Na sua visão, o documento levado à consulta pública está muito distante – na forma e no conteúdo – da proposta formulada pela Abem. “Ficamos muito preocupados por serem conceitos que não estão muito bem amarrados e com a epidemia de instituições privadas de medicina abre-se espaço para distorções que em nada contribuem para a melhora a educação médica no país”.
Em votação, os participantes da reunião manifestaram-se contrários à proposta apresentada pelo CNE e decidiram elaborar uma nota oficial para tornar público o posicionamento da FMB/UNESP. Confira abaixo, a íntegra do texto:
“Em Reunião Extraordinária Aberta do Conselho de Curso de Graduação em Medicina (CCGM), realizada no dia 18 de março de 2025, com a participação da comunidade acadêmica, a Faculdade
de Medicina de Botucatu (FMB/UNESP), historicamente comprometida com os processos democráticos de ensino e com a formação médica de qualidade para o Sistema Único de Saúde (SUS), manifesta-se contrária ao documento em consulta pública elaborado pelo Conselho Nacional de Educação (CNE) para a atualização das Diretrizes Curriculares Nacionais (DCNs) do Curso de Medicina, considerando que:
1. A elaboração da proposta em consulta pública desconsidera o amplo processo democrático de construção das DCNs, desenvolvido pela Associação Brasileira de Educação Médica (ABEM), pelo Ministério da Saúde (MS) e pelo Ministério da Educação (MEC), com o apoio financeiro da Organização Pan-Americana de Saúde (OPAS).
2. O documento em consulta pública apresenta um conteúdo reducionista, que retrocede em relação aos avanços alcançados na Educação Médica Nacional nos últimos 25 anos.

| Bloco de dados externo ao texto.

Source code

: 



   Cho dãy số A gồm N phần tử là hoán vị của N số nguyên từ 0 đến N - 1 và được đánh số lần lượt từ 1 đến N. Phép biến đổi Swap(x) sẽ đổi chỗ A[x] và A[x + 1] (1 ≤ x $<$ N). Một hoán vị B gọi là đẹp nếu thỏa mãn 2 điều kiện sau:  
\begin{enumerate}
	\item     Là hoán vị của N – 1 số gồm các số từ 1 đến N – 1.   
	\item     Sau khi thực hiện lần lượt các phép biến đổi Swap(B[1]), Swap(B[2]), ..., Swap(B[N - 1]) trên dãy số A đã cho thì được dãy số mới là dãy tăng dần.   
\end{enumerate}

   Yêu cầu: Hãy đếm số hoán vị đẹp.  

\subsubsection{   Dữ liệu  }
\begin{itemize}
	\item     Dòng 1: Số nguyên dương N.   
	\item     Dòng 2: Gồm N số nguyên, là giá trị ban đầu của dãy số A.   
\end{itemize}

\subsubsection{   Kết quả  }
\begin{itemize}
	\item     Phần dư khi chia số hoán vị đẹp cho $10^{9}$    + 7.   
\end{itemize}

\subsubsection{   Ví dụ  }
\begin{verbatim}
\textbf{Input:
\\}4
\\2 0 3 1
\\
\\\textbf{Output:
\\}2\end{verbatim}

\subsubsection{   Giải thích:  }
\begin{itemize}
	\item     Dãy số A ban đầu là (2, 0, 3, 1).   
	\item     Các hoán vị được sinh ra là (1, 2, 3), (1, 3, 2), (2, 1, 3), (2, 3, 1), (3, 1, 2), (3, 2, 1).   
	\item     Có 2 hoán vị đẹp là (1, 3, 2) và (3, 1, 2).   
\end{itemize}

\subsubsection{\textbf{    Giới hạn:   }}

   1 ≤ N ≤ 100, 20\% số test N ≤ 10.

Além disso, enfraquece a formação generalista voltada para as necessidades da população brasileira e para o SUS, ao propor uma abordagem centrada na doença, desconsiderando a lógica da organização do sistema de saúde brasileiro.
3. Há confusão conceitual entre termos como conteúdos, componentes curriculares, habilidades e competências, além da desconsideração de aspectos relacionados à determinação social do processo saúde-doença, e dos eixos de competência em gestão e educação em saúde.
Como uma Instituição de Ensino Superior Pública Estadual, comprometida com o SUS e que participou ativamente do processo de construção das propostas junto à ABEM, a Faculdade de Medicina de Botucatu/UNESP, manifesta-se contrária ao documento em consulta pública e reforça a necessidade de que a proposta da ABEM seja considerada na construção das novas DCNs”.